Exercise requirements
Take the records below from their first line through the line holding "the industry's landscape.", and set each of those lines down exactly, without pictures.

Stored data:
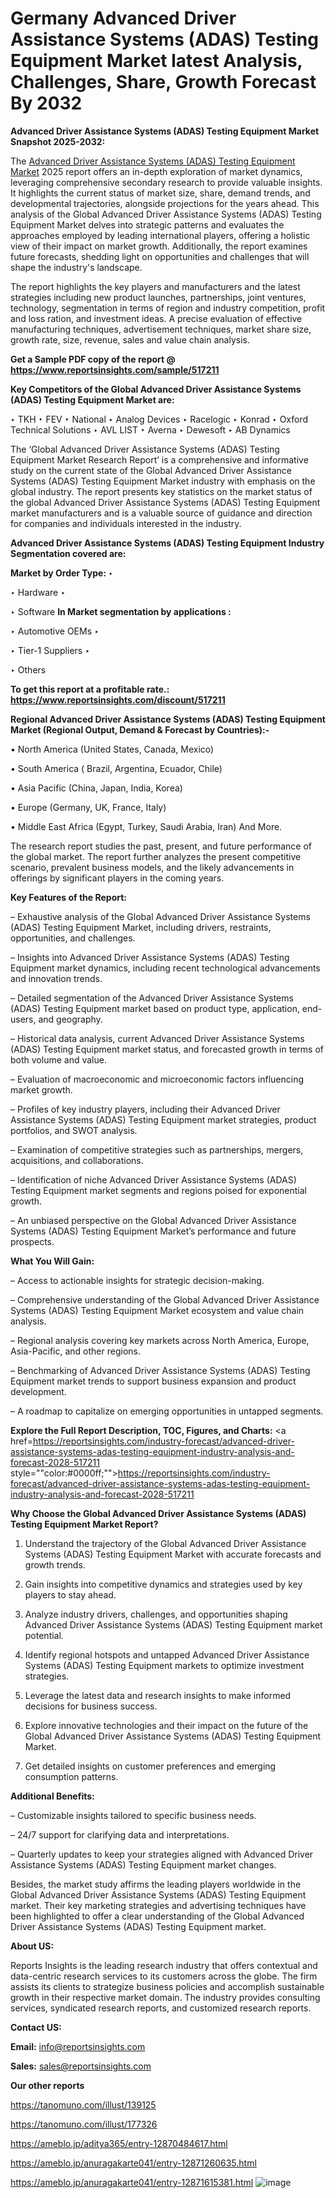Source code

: # Germany Advanced Driver Assistance Systems (ADAS) Testing Equipment Market latest Analysis, Challenges, Share, Growth Forecast By 2032

<strong>Advanced Driver Assistance Systems (ADAS) Testing Equipment Market Snapshot 2025-2032:</strong>

The <a href=https://www.reportsinsights.com/sample/517211>Advanced Driver Assistance Systems (ADAS) Testing Equipment Market</a> 2025 report offers an in-depth exploration of market dynamics, leveraging comprehensive secondary research to provide valuable insights. It highlights the current status of market size, share, demand trends, and developmental trajectories, alongside projections for the years ahead. This analysis of the Global Advanced Driver Assistance Systems (ADAS) Testing Equipment Market delves into strategic patterns and evaluates the approaches employed by leading international players, offering a holistic view of their impact on market growth. Additionally, the report examines future forecasts, shedding light on opportunities and challenges that will shape the industry's landscape.

The report highlights the key players and manufacturers and the latest strategies including new product launches, partnerships, joint ventures, technology, segmentation in terms of region and industry competition, profit and loss ration, and investment ideas. A precise evaluation of effective manufacturing techniques, advertisement techniques, market share size, growth rate, size, revenue, sales and value chain analysis.

<strong>Get a Sample PDF copy of the report @ <a href=https://www.reportsinsights.com/sample/517211 style=color:#0000ff;>https://www.reportsinsights.com/sample/517211</a></strong>

<strong>Key Competitors of the Global Advanced Driver Assistance Systems (ADAS) Testing Equipment Market are:</strong>

‣ TKH
‣ FEV
‣ National
‣ Analog Devices
‣ Racelogic
‣ Konrad
‣ Oxford Technical Solutions
‣ AVL LIST
‣ Averna
‣ Dewesoft
‣ AB Dynamics

The ‘Global Advanced Driver Assistance Systems (ADAS) Testing Equipment Market Research Report’ is a comprehensive and informative study on the current state of the Global Advanced Driver Assistance Systems (ADAS) Testing Equipment Market industry with emphasis on the global industry. The report presents key statistics on the market status of the global Advanced Driver Assistance Systems (ADAS) Testing Equipment market manufacturers and is a valuable source of guidance and direction for companies and individuals interested in the industry.

<strong>Advanced Driver Assistance Systems (ADAS) Testing Equipment Industry Segmentation covered are:</strong>

<strong>Market by Order Type: </strong>
‣ 

‣ Hardware
‣ 

‣ Software
<strong>In Market segmentation by applications :</strong>

‣ Automotive OEMs
‣ 

‣ Tier-1 Suppliers
‣ 

‣ Others

<strong>To get this report at a profitable rate.: <a href=https://www.reportsinsights.com/discount/517211 style=color:#0000ff;>https://www.reportsinsights.com/discount/517211</a></strong>

<strong>Regional Advanced Driver Assistance Systems (ADAS) Testing Equipment Market (Regional Output, Demand &amp; Forecast by Countries):-</strong>

• North America (United States, Canada, Mexico)

• South America ( Brazil, Argentina, Ecuador, Chile)

• Asia Pacific (China, Japan, India, Korea)

• Europe (Germany, UK, France, Italy)

• Middle East Africa (Egypt, Turkey, Saudi Arabia, Iran) And More.

The research report studies the past, present, and future performance of the global market. The report further analyzes the present competitive scenario, prevalent business models, and the likely advancements in offerings by significant players in the coming years.

<strong>Key Features of the Report:</strong>

– Exhaustive analysis of the Global Advanced Driver Assistance Systems (ADAS) Testing Equipment Market, including drivers, restraints, opportunities, and challenges.

– Insights into Advanced Driver Assistance Systems (ADAS) Testing Equipment market dynamics, including recent technological advancements and innovation trends.

– Detailed segmentation of the Advanced Driver Assistance Systems (ADAS) Testing Equipment market based on product type, application, end-users, and geography.

– Historical data analysis, current Advanced Driver Assistance Systems (ADAS) Testing Equipment market status, and forecasted growth in terms of both volume and value.

– Evaluation of macroeconomic and microeconomic factors influencing market growth.

– Profiles of key industry players, including their Advanced Driver Assistance Systems (ADAS) Testing Equipment market strategies, product portfolios, and SWOT analysis.

– Examination of competitive strategies such as partnerships, mergers, acquisitions, and collaborations.

– Identification of niche Advanced Driver Assistance Systems (ADAS) Testing Equipment market segments and regions poised for exponential growth.

– An unbiased perspective on the Global Advanced Driver Assistance Systems (ADAS) Testing Equipment Market’s performance and future prospects.

<strong>What You Will Gain:</strong>

– Access to actionable insights for strategic decision-making.

– Comprehensive understanding of the Global Advanced Driver Assistance Systems (ADAS) Testing Equipment Market ecosystem and value chain analysis.

– Regional analysis covering key markets across North America, Europe, Asia-Pacific, and other regions.

– Benchmarking of Advanced Driver Assistance Systems (ADAS) Testing Equipment market trends to support business expansion and product development.

– A roadmap to capitalize on emerging opportunities in untapped segments.

<strong>Explore the Full Report Description, TOC, Figures, and Charts:</strong>
<a href=https://reportsinsights.com/industry-forecast/advanced-driver-assistance-systems-adas-testing-equipment-industry-analysis-and-forecast-2028-517211 style=""color:#0000ff;"">https://reportsinsights.com/industry-forecast/advanced-driver-assistance-systems-adas-testing-equipment-industry-analysis-and-forecast-2028-517211</a>

<strong>Why Choose the Global Advanced Driver Assistance Systems (ADAS) Testing Equipment Market Report?</strong>

1. Understand the trajectory of the Global Advanced Driver Assistance Systems (ADAS) Testing Equipment Market with accurate forecasts and growth trends.

2. Gain insights into competitive dynamics and strategies used by key players to stay ahead.

3. Analyze industry drivers, challenges, and opportunities shaping Advanced Driver Assistance Systems (ADAS) Testing Equipment market potential.

4. Identify regional hotspots and untapped Advanced Driver Assistance Systems (ADAS) Testing Equipment markets to optimize investment strategies.

5. Leverage the latest data and research insights to make informed decisions for business success.

6. Explore innovative technologies and their impact on the future of the Global Advanced Driver Assistance Systems (ADAS) Testing Equipment Market.

7. Get detailed insights on customer preferences and emerging consumption patterns.

<strong>Additional Benefits:</strong>

– Customizable insights tailored to specific business needs.

– 24/7 support for clarifying data and interpretations.

– Quarterly updates to keep your strategies aligned with Advanced Driver Assistance Systems (ADAS) Testing Equipment market changes.

Besides, the market study affirms the leading players worldwide in the Global Advanced Driver Assistance Systems (ADAS) Testing Equipment market. Their key marketing strategies and advertising techniques have been highlighted to offer a clear understanding of the Global Advanced Driver Assistance Systems (ADAS) Testing Equipment market.

<strong><strong>About US</strong>:</strong>

Reports Insights is the leading research industry that offers contextual and data-centric research services to its customers across the globe. The firm assists its clients to strategize business policies and accomplish sustainable growth in their respective market domain. The industry provides consulting services, syndicated research reports, and customized research reports.

<strong>Contact US:</strong>

<p class=><b>Email:</b> <a href=mailto:info@reportsinsights.com>info@reportsinsights.com</a></p>
<p class=><b>Sales:</b> <a href=mailto:sales@reportsinsights.com>sales@reportsinsights.com</a></p>

<strong>Our other reports</strong>

<a href=https://tanomuno.com/illust/139125>https://tanomuno.com/illust/139125</a>

<a href=https://tanomuno.com/illust/177326>https://tanomuno.com/illust/177326</a>

<a href=https://ameblo.jp/aditya365/entry-12870484617.html>https://ameblo.jp/aditya365/entry-12870484617.html</a>

<a href=https://ameblo.jp/anuragakarte041/entry-12871260635.html>https://ameblo.jp/anuragakarte041/entry-12871260635.html</a>

<a href=https://ameblo.jp/anuragakarte041/entry-12871615381.html>https://ameblo.jp/anuragakarte041/entry-12871615381.html</a>
![image](https://github.com/user-attachments/assets/d7d9035e-0ed3-4acc-9911-aac6cb66eb57)
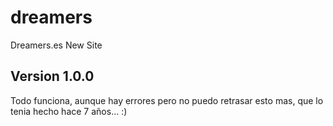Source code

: # dreamers

Dreamers.es New Site

## Version 1.0.0
Todo funciona, aunque hay errores pero no puedo retrasar esto mas, que lo tenia hecho hace 7 años... :)
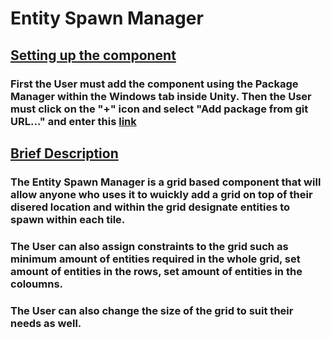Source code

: # <B>Entity Spawn Manager</B>

## <U>Setting up the component</U>
### First the User must add the component using the Package Manager within the Windows tab inside Unity. Then the User must click on the "+" icon and select "Add package from git URL..." and enter this [link](https://www.youtube.com/watch?v=HeyC9o3Q9wA)

## <U>Brief Description</U>

### The Entity Spawn Manager is a grid based component that will allow anyone who uses it to wuickly add a grid on top of their disered location and within the grid designate entities to spawn within each tile.
### The User can also assign constraints to the grid such as minimum amount of entities required in the whole grid, set amount of entities in the rows, set amount of entities in the coloumns.
### The User can also change the size of the grid to suit their needs as well.

##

Task result
Source code

: # Germany Advanced Driver Assistance Systems (ADAS) Testing Equipment Market latest Analysis, Challenges, Share, Growth Forecast By 2032

<strong>Advanced Driver Assistance Systems (ADAS) Testing Equipment Market Snapshot 2025-2032:</strong>

The <a href=https://www.reportsinsights.com/sample/517211>Advanced Driver Assistance Systems (ADAS) Testing Equipment Market</a> 2025 report offers an in-depth exploration of market dynamics, leveraging comprehensive secondary research to provide valuable insights. It highlights the current status of market size, share, demand trends, and developmental trajectories, alongside projections for the years ahead. This analysis of the Global Advanced Driver Assistance Systems (ADAS) Testing Equipment Market delves into strategic patterns and evaluates the approaches employed by leading international players, offering a holistic view of their impact on market growth. Additionally, the report examines future forecasts, shedding light on opportunities and challenges that will shape the industry's landscape.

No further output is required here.